Hülya T***** wurde im Grundrecht auf persönliche Freiheit nicht verletzt.

Die Beschwerde wird abgewiesen.

Text

Gründe:

Hülya T***** wurde mit - noch nicht in Rechtskraft erwachsenem - Urteil des Geschworenengerichtes beim Landesgericht Innsbruck vom 10. Juni 2003, GZ 35 Hv 145/02x-63a, des Verbrechens des Mordes nach § 75 StGB schuldig erkannt und zu einer Freiheitsstrafe von 14 Jahren verurteilt, weil sie am 6. Mai 2001 in Völs ihre knapp zwei Monate alte Tochter Gürser T***** dadurch, dass sie mit erheblicher Wucht auf das Kind trat, tötete.

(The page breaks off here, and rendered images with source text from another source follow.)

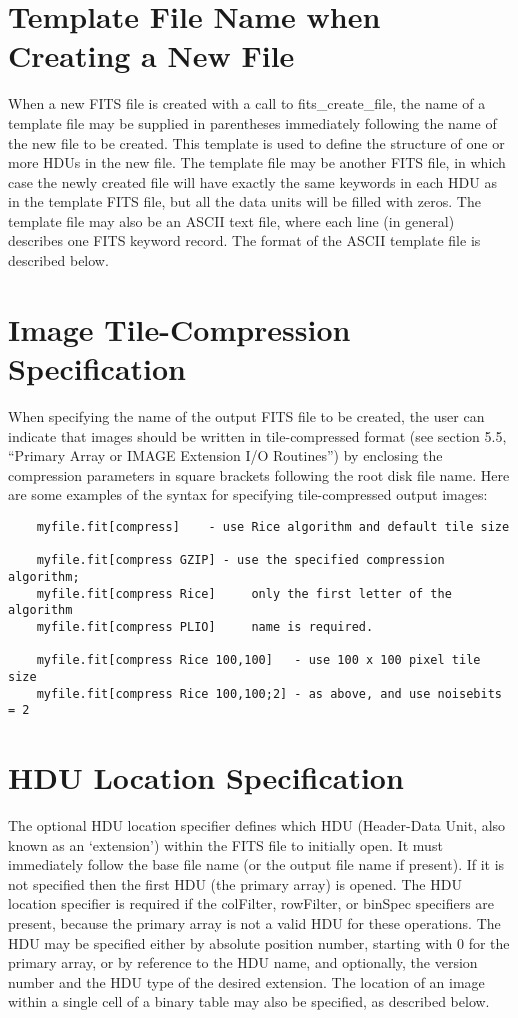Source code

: \documentclass[11pt]{book}
\begin{document}
\section{Template File Name when Creating a New File}

When a new FITS file is created with a call to fits\_create\_file, the
name of a template file may be supplied in parentheses immediately
following the name of the new file to be created.  This template is
used to define the structure of one or more HDUs in the new file.  The
template file may be another FITS file, in which case the newly created
file will have exactly the same keywords in each HDU as in the template
FITS file, but all the data units will be filled with zeros.  The
template file may also be an ASCII text file, where each line (in
general) describes one FITS keyword record.  The format of the ASCII
template file is described below.


\section{Image Tile-Compression Specification}

When specifying the name of the output FITS file to be created, the
user can indicate that images should be written in tile-compressed
format (see section 5.5, ``Primary Array or IMAGE Extension I/O
Routines'') by enclosing the compression parameters in square brackets
following the root disk file name.  Here are some examples of the
syntax for specifying tile-compressed output images:

\begin{verbatim}
    myfile.fit[compress]    - use Rice algorithm and default tile size

    myfile.fit[compress GZIP] - use the specified compression algorithm;
    myfile.fit[compress Rice]     only the first letter of the algorithm
    myfile.fit[compress PLIO]     name is required.

    myfile.fit[compress Rice 100,100]   - use 100 x 100 pixel tile size
    myfile.fit[compress Rice 100,100;2] - as above, and use noisebits = 2
\end{verbatim}


\section{HDU Location Specification}

The optional HDU location specifier defines which HDU (Header-Data
Unit, also known as an `extension') within the FITS file to initially
open.  It must immediately follow the base file name (or the output
file name if present).  If it is not specified then the first HDU (the
primary array) is opened.  The HDU location specifier is required if
the colFilter, rowFilter, or binSpec specifiers are present, because
the primary array is not a valid HDU for these operations. The HDU may
be specified either by absolute position number, starting with 0 for
the primary array, or by reference to the HDU name, and optionally, the
version number and the HDU type of the desired extension.  The location
of an image within a single cell of a binary table may also be
specified, as described below.
\end{document}
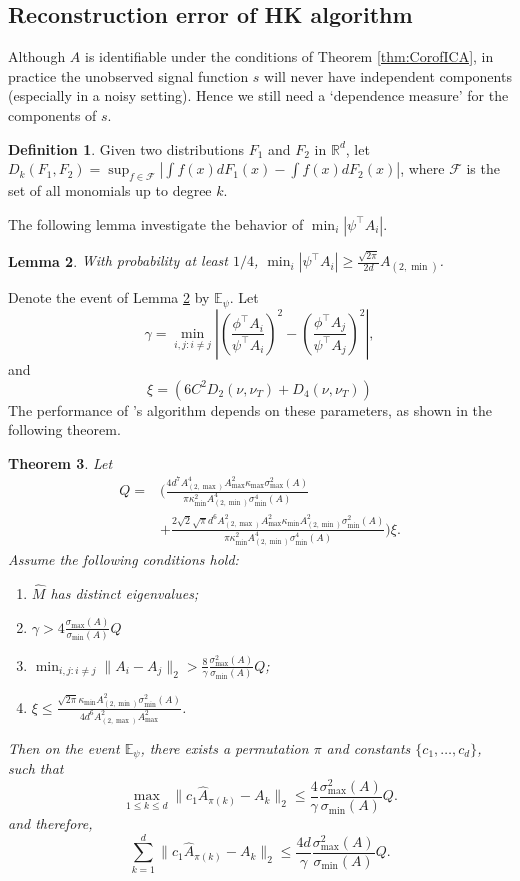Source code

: \documentclass[twoside]{article}
\newcommand{\Epsi}{\mathbb{E}_{\psi}}
\newcommand{\real}{\mathbb{R}}
\newtheorem{lemma}{Lemma}[section]
\newtheorem{thm}[lemma]{Theorem}
\theoremstyle{definition}
\newtheorem{definition}[lemma]{Definition}
\begin{document}
\subsection{Reconstruction error of HK algorithm}
\label{subsec:errorHK}
Although $A$ is identifiable under the conditions of Theorem \ref{thm:CorofICA}, in practice the unobserved signal function $s$ will never have independent components (especially in a noisy setting). 
Hence we still need a `dependence measure' for the components of $s$.
\begin{definition}
Given two distributions $F_1$ and $F_2$ in $\real^d$, let $D_k(F_1,F_2) = \sup_{f\in\mathcal{F}} |\int f(x)dF_1(x) - \int f(x)dF_2(x)|$, where $\mathcal{F}$ is the set of all monomials up to degree $k$.
\end{definition} 
The following lemma investigate the behavior of $\min_i |\psi^{\top}A_i|$.
\begin{lemma}
\label{lem:dmin}
With probability at least $1/4$, $\min_i |\psi^{\top}A_i| \ge \frac{\sqrt{2\pi}}{2d}A_{(2,\min)}$.  
\end{lemma}
Denote the event of Lemma \ref{lem:dmin} by $\Epsi$. Let 
\begin{equation}
\label{def:kappa}
\gamma =  \min_{i,j: i\neq j} \left\vert \left(\frac{\phi^{\top}A_i}{\psi^{\top}A_i}\right)^2 - \left(\frac{\phi^{\top}A_j}{\psi^{\top}A_j}\right)^2 \right\vert, 
\end{equation}
and 
\[
\xi = \left( 6C^2D_2(\nu, \nu_T) + D_4(\nu, \nu_T)\right)
\]
The performance of \citet{DHsu2012}'s algorithm depends on these parameters, as shown in the following theorem.

 \begin{thm}
 \label{thm:efficiency}
Let 
 \begin{align}
 Q = &\Big(\frac{4d^7A_{(2,\max)}^4A_{\max}^2\kappa_{\max}\sigma_{\max}^2(A) }{\pi\kappa^2_{\min}A^4_{(2,\min)}\sigma_{\min}^4(A)} \\
 & + \frac{2\sqrt{2}\sqrt{\pi}d^6A_{(2,\max)}^2A_{\max}^2\kappa_{\min}A^2_{(2,\min)}\sigma_{\min}^2(A)}{\pi\kappa^2_{\min}A^4_{(2,\min)}\sigma_{\min}^4(A)} \Big)
  \xi.
 \end{align}
 Assume the following conditions hold:
 \begin{enumerate}
 \item $\widehat{M}$ has distinct eigenvalues;
 \item $\gamma > 4\frac{\sigma_{\max}(A)}{\sigma_{\min}(A)} Q$
 \item $\min_{i,j:i\neq j} \|A_i - A_j\|_2 > \frac{8}{\gamma}\frac{\sigma_{\max}^2(A)}{\sigma_{\min}(A) } Q$;
 \item $\xi \le \frac{\sqrt{2\pi}\kappa_{\min}A^2_{(2,\min)}\sigma_{\min}^2(A)}{4d^6 A_{(2,\max)}^2A_{\max}^2}$.
  \end{enumerate}
 Then on the event $\Epsi$, there exists a permutation $\pi$ and constants $\{c_1,\ldots,c_d\}$, such that
 \[
  \max_{1\le k\le d}\| c_1\widehat{A}_{\pi(k)} - A_k\|_2 \le \frac{4}{\gamma} \frac{\sigma_{\max}^2(A)}{ \sigma_{\min}(A)}Q .
  \]
  and therefore,
 \[
 \sum_{k=1}^{d}\| c_1\widehat{A}_{\pi(k)} - A_k\|_2 \le \frac{4d}{\gamma} \frac{\sigma_{\max}^2(A)}{ \sigma_{\min}(A)}Q .
 \]
 \end{thm}
\end{document}
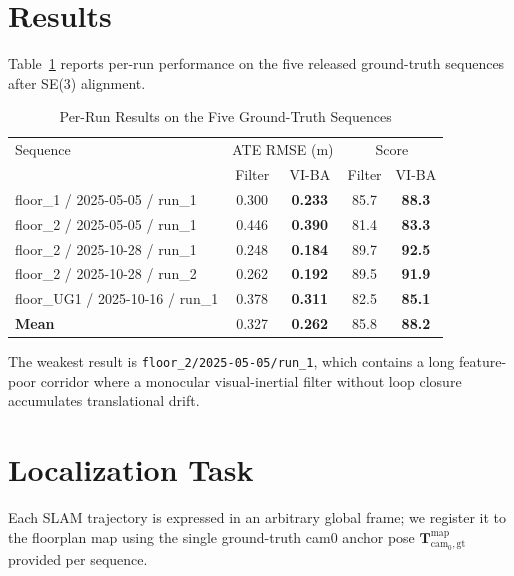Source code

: \documentclass[journal]{IEEEtran}
\begin{document}
\section{Results}

Table~\ref{tab:gt_results} reports per-run performance on the five released
ground-truth sequences after SE(3) alignment.

\begin{table}[!t]
\renewcommand{\arraystretch}{1.2}
\caption{Per-Run Results on the Five Ground-Truth Sequences}
\label{tab:gt_results}
\centering
\begin{tabular}{l c c c c}
\hline
Sequence & \multicolumn{2}{c}{ATE RMSE (m)} & \multicolumn{2}{c}{Score} \\
         & Filter & VI-BA & Filter & VI-BA \\
\hline
floor\_1 / 2025-05-05 / run\_1   & 0.300 & \textbf{0.233} & 85.7 & \textbf{88.3} \\
floor\_2 / 2025-05-05 / run\_1   & 0.446 & \textbf{0.390} & 81.4 & \textbf{83.3} \\
floor\_2 / 2025-10-28 / run\_1   & 0.248 & \textbf{0.184} & 89.7 & \textbf{92.5} \\
floor\_2 / 2025-10-28 / run\_2   & 0.262 & \textbf{0.192} & 89.5 & \textbf{91.9} \\
floor\_UG1 / 2025-10-16 / run\_1 & 0.378 & \textbf{0.311} & 82.5 & \textbf{85.1} \\
\hline
\textbf{Mean}                    & 0.327 & \textbf{0.262} & 85.8 & \textbf{88.2} \\
\hline
\end{tabular}
\end{table}

The weakest result is \texttt{floor\_2/2025-05-05/run\_1}, which contains a
long feature-poor corridor where a monocular visual-inertial filter without
loop closure accumulates translational drift.


\section{Localization Task}

Each SLAM trajectory is expressed in an arbitrary global frame; we register
it to the floorplan map using the single ground-truth cam0 anchor pose
$\mathbf{T}^{\text{map}}_{\text{cam}_0,\text{gt}}$ provided per sequence.
\end{document}
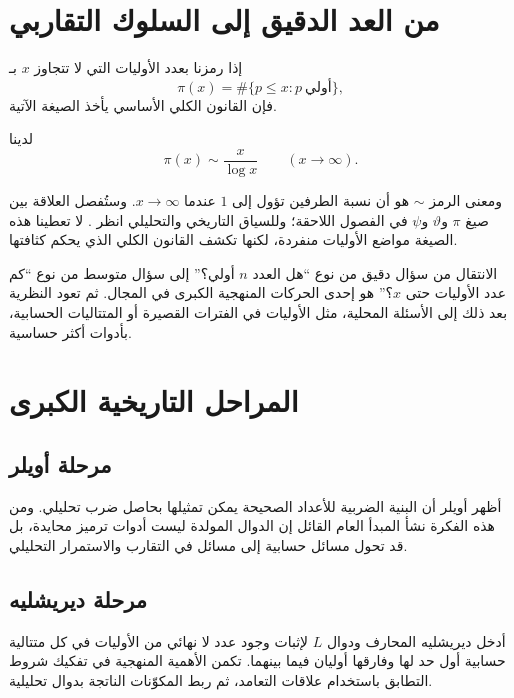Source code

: \section{من العد الدقيق إلى السلوك التقاربي}

إذا رمزنا بعدد الأوليات التي لا تتجاوز \(x\) بـ
\[
\pi(x)=\#\{p\leq x:p\ \text{أولي}\},
\]
فإن القانون الكلي الأساسي يأخذ الصيغة الآتية.

\begin{theorem}
لدينا
\[
\pi(x)\sim \frac{x}{\log x}
\qquad (x\to\infty).
\]
\end{theorem}

ومعنى الرمز \(\sim\) هو أن نسبة الطرفين تؤول إلى \(1\) عندما \(x\to\infty\).
وستُفصل العلاقة بين صيغ \(\pi\) و\(\vartheta\) و\(\psi\) في الفصول
اللاحقة؛ وللسياق التاريخي والتحليلي انظر
\cite{Narkiewicz2000,Davenport2000,Newman1980}. لا تعطينا هذه الصيغة مواضع الأوليات منفردة، لكنها تكشف القانون الكلي الذي يحكم كثافتها.

الانتقال من سؤال دقيق من نوع ``هل العدد \(n\) أولي؟'' إلى سؤال متوسط من نوع ``كم عدد الأوليات حتى \(x\)؟'' هو إحدى الحركات المنهجية الكبرى في المجال. ثم تعود النظرية بعد ذلك إلى الأسئلة المحلية، مثل الأوليات في الفترات القصيرة أو المتتاليات الحسابية، بأدوات أكثر حساسية.

\section{المراحل التاريخية الكبرى}

\subsection{مرحلة أويلر}

أظهر أويلر أن البنية الضربية للأعداد الصحيحة يمكن تمثيلها بحاصل ضرب تحليلي. ومن هذه الفكرة نشأ المبدأ العام القائل إن الدوال المولدة ليست أدوات ترميز محايدة، بل قد تحول مسائل حسابية إلى مسائل في التقارب والاستمرار التحليلي.

\subsection{مرحلة ديريشليه}

أدخل ديريشليه المحارف ودوال \(L\) لإثبات وجود عدد لا نهائي من الأوليات في كل متتالية حسابية أول حد لها وفارقها أوليان فيما بينهما. تكمن الأهمية المنهجية في تفكيك شروط التطابق باستخدام علاقات التعامد، ثم ربط المكوّنات الناتجة بدوال تحليلية.

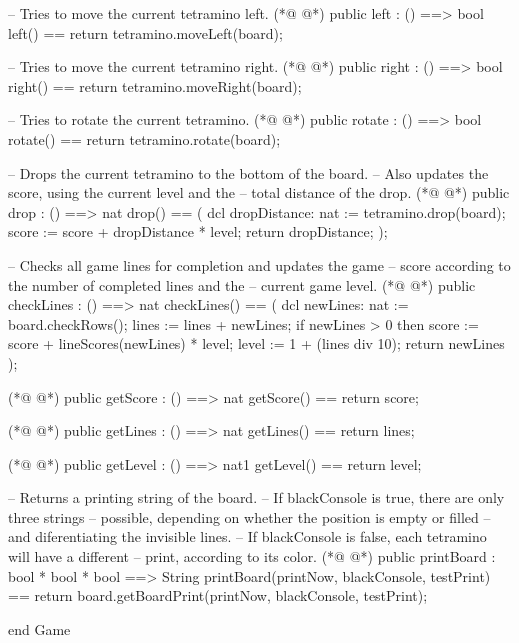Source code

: \begin{vdmpp}[breaklines=true]
    -- Tries to move the current tetramino left.
(*@
\label{left:77}
@*)
  public left : () ==> bool
  left() ==
   return tetramino.moveLeft(board);

    -- Tries to move the current tetramino right.
(*@
\label{right:82}
@*)
  public right : () ==> bool
  right() ==
   return tetramino.moveRight(board);
   
    -- Tries to rotate the current tetramino.
(*@
\label{rotate:87}
@*)
  public rotate : () ==> bool
  rotate() ==
   return tetramino.rotate(board);

    -- Drops the current tetramino to the bottom of the board. 
    -- Also updates the score, using the current level and the
    -- total distance of the drop. 
(*@
\label{drop:94}
@*)
  public drop : () ==> nat
  drop() == (
   dcl dropDistance: nat := tetramino.drop(board);
   score := score + dropDistance * level;
   return dropDistance;
  );
  
  -- Checks all game lines for completion and updates the game
  -- score according to the number of completed lines and the
  -- current game level.
(*@
\label{checkLines:104}
@*)
  public checkLines : () ==> nat
  checkLines() == (
   dcl newLines: nat := board.checkRows();
   lines := lines + newLines;
   if newLines > 0 then score := score + lineScores(newLines) * level;
   level := 1 + (lines div 10);
   return newLines
  );

(*@
\label{getScore:113}
@*)
  public getScore : () ==> nat
  getScore() == return score;
   
(*@
\label{getLines:116}
@*)
  public getLines : () ==> nat
  getLines() == return lines;

(*@
\label{getLevel:119}
@*)
  public getLevel : () ==> nat1
  getLevel() == return level;
  
  -- Returns a printing string of the board.
  -- If blackConsole is true, there are only three strings
  -- possible, depending on whether the position is empty or filled
  -- and diferentiating the invisible lines.
  -- If blackConsole is false, each tetramino will have a different
  -- print, according to its color.
(*@
\label{printBoard:128}
@*)
  public printBoard : bool * bool * bool ==> String
  printBoard(printNow, blackConsole, testPrint) == 
   return board.getBoardPrint(printNow, blackConsole, testPrint);
   
end Game
\end{vdmpp}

Nach Urteilsverkündung verhängte der Schwurgerichtshof über die Angeklagte die Untersuchungshaft nach § 180 Abs 7 StPO. Mit dem angefochtenen Beschluss gab das Oberlandesgericht Innsbruck der dagegen erhobenen Beschwerde der Angeklagten nicht Folge. Mit der gegen diesen Beschluss erhobenen Grundrechtsbeschwerde bekämpft die Angeklagte allein die Annahme der Voraussetzungen nach § 180 Abs 7 StPO. Sie bringt dazu im Wesentlichen vor, dass eine - vom Beschwerdegericht festgestellte, aus dem gegenständlichen Wahrspruch der Geschworenen resultierende - "wesentliche Veränderung gegenüber dem vorangegangenen Verfahren" tatsächlich nicht vorliege, weil "die seit langem anwaltlich vertretene Angeklagte über das ihr angelastete Verbrechen natürlich eingehend informiert und hinsichtlich der allenfalls zu erwartenden Folgen umfänglich aufgeklärt worden ist", sodass sie ab der Angeklageerhebung grundsätzlich mit der Möglichkeit eines Schuldspruchs und einer hohen Freiheitsstrafe habe rechnen müssen. Aus dem konkreten Verhalten der Beschwerdeführerin, die eine fünfjährige herzkranke Tochter und ein Kleinkind zu betreuen habe, sei der Schluss zu ziehen, "dass sie nicht nur keine Fluchtgedanken gehegt hat, sondern dass es ihr ... überhaupt nicht möglich gewesen wäre, die Flucht zu ergreifen".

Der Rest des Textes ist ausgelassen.